▶ [Problem requirements] Taking the line with "Merci de vous" as the first and the line with "[Sketcher](Sketcher_Workbench.md) > Sketcher Polyline/de" as the last, set down the lines below exactly, pictures excluded.

▶ [Records supplied]
++++++

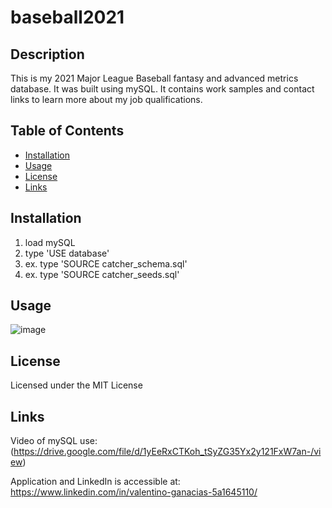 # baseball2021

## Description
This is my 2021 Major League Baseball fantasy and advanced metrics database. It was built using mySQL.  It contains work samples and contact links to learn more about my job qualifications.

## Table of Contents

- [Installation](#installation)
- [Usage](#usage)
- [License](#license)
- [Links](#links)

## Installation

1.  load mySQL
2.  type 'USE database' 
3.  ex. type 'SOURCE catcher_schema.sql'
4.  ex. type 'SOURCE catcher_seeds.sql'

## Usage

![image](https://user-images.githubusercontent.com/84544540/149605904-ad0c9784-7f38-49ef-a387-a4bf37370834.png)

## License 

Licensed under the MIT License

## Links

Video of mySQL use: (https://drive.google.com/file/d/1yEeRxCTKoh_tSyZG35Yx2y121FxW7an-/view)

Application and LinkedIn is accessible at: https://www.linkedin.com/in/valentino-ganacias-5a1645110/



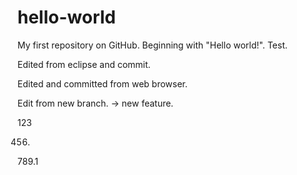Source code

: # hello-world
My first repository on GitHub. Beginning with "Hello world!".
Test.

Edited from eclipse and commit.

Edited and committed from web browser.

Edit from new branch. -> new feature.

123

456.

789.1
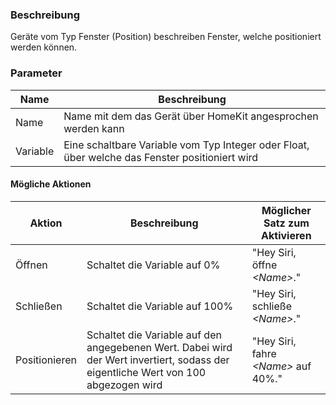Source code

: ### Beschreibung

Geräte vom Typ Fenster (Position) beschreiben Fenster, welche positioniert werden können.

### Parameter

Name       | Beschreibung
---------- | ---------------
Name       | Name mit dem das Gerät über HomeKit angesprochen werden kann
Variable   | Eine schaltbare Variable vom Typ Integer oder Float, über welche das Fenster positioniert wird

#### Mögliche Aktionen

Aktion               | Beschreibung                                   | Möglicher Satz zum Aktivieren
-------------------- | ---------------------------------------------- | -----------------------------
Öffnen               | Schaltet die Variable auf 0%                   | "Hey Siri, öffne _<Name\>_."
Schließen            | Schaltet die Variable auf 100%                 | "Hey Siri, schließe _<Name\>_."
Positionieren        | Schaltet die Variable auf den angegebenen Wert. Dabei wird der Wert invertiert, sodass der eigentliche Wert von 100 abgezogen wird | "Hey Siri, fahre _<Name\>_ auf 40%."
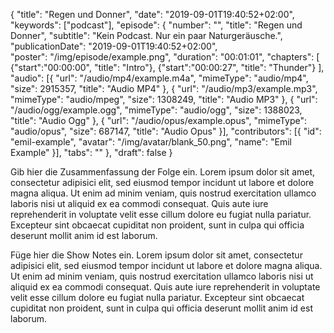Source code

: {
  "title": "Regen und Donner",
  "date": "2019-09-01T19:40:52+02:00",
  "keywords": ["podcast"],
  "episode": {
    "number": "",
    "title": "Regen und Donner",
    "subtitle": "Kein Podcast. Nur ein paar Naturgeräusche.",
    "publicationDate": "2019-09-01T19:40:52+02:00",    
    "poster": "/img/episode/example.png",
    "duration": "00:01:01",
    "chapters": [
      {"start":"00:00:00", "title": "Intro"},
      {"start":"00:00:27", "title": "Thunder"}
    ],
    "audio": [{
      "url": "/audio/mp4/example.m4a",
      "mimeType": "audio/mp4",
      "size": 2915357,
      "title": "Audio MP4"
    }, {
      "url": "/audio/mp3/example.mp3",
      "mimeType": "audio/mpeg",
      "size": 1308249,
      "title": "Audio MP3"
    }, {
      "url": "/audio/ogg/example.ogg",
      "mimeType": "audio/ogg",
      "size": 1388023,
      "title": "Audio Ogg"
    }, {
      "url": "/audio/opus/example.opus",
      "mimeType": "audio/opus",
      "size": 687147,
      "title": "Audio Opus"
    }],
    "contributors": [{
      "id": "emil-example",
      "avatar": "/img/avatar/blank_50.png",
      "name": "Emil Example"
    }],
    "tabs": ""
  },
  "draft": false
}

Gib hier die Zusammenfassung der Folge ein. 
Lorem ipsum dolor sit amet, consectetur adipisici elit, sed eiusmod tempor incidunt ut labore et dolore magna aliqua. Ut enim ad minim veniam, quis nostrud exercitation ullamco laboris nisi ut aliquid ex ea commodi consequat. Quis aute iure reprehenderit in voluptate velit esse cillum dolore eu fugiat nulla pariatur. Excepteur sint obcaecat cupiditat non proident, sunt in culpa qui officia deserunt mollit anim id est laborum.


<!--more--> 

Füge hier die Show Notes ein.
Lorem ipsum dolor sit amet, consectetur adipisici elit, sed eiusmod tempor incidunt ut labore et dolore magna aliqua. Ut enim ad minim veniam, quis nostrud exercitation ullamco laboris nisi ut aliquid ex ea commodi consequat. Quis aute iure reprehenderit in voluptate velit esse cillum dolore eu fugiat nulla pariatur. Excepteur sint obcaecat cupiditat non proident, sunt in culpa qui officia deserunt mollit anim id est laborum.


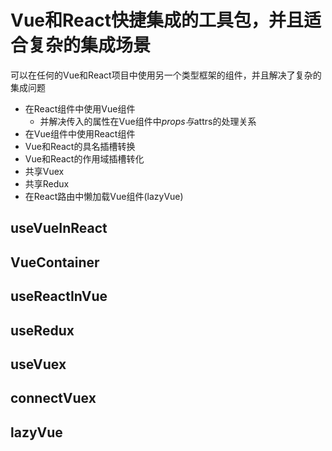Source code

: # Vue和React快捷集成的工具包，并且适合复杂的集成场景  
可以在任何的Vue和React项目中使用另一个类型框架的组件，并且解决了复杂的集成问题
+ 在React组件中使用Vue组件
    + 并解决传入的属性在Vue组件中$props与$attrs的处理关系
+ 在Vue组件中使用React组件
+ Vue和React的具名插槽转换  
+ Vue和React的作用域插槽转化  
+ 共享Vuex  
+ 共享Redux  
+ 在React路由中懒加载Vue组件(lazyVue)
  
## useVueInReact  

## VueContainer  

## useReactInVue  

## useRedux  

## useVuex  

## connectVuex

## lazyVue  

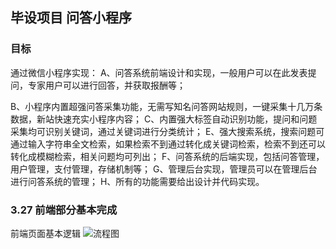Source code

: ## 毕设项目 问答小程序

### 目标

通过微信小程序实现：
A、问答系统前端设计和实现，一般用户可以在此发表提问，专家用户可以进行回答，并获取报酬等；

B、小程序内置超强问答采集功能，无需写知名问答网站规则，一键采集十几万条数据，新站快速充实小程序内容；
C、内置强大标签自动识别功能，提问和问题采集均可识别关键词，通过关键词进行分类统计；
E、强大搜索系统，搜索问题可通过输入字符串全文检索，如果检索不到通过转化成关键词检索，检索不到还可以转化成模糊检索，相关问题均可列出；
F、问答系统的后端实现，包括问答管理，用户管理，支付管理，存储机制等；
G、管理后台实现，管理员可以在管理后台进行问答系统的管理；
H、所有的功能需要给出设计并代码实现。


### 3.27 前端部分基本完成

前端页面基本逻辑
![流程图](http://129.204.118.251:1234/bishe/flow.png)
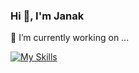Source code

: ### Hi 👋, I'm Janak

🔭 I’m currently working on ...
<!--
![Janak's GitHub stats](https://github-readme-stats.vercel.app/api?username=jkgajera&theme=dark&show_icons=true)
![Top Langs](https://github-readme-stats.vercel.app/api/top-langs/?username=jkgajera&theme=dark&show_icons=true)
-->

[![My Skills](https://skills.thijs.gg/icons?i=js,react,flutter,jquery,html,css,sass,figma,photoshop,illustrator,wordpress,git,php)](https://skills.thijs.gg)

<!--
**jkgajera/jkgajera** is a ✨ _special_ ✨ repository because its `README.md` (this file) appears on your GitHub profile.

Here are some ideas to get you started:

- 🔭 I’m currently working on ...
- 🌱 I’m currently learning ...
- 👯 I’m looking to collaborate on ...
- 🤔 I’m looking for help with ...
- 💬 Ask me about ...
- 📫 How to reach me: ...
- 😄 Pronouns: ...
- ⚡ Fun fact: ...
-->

++++++

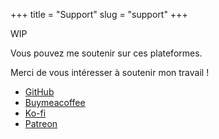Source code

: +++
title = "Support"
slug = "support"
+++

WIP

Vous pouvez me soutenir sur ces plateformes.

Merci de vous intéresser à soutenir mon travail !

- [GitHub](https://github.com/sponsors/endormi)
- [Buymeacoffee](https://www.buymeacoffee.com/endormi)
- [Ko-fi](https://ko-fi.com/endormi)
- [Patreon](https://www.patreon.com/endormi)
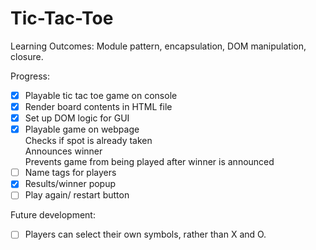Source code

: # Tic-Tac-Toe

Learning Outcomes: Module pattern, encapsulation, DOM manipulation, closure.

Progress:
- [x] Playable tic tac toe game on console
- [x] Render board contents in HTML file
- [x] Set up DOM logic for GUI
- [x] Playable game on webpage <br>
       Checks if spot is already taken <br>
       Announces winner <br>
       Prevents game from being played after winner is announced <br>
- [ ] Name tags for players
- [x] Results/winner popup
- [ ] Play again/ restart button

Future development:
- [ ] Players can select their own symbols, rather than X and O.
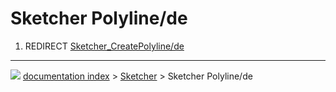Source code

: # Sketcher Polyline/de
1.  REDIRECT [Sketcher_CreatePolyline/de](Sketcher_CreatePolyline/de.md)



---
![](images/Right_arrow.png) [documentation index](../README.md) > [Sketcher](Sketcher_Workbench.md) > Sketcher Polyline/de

++++++

▶ [Output for this exercise]
Merci de vous intéresser à soutenir mon travail !

- [GitHub](https://github.com/sponsors/endormi)
- [Buymeacoffee](https://www.buymeacoffee.com/endormi)
- [Ko-fi](https://ko-fi.com/endormi)
- [Patreon](https://www.patreon.com/endormi)
Source code

: # Tic-Tac-Toe

Learning Outcomes: Module pattern, encapsulation, DOM manipulation, closure.

Progress:
- [x] Playable tic tac toe game on console
- [x] Render board contents in HTML file
- [x] Set up DOM logic for GUI
- [x] Playable game on webpage <br>
       Checks if spot is already taken <br>
       Announces winner <br>
       Prevents game from being played after winner is announced <br>
- [ ] Name tags for players
- [x] Results/winner popup
- [ ] Play again/ restart button

Future development:
- [ ] Players can select their own symbols, rather than X and O.
Source code

: # Sketcher Polyline/de
1.  REDIRECT [Sketcher_CreatePolyline/de](Sketcher_CreatePolyline/de.md)



---
![](images/Right_arrow.png) [documentation index](../README.md) > [Sketcher](Sketcher_Workbench.md) > Sketcher Polyline/de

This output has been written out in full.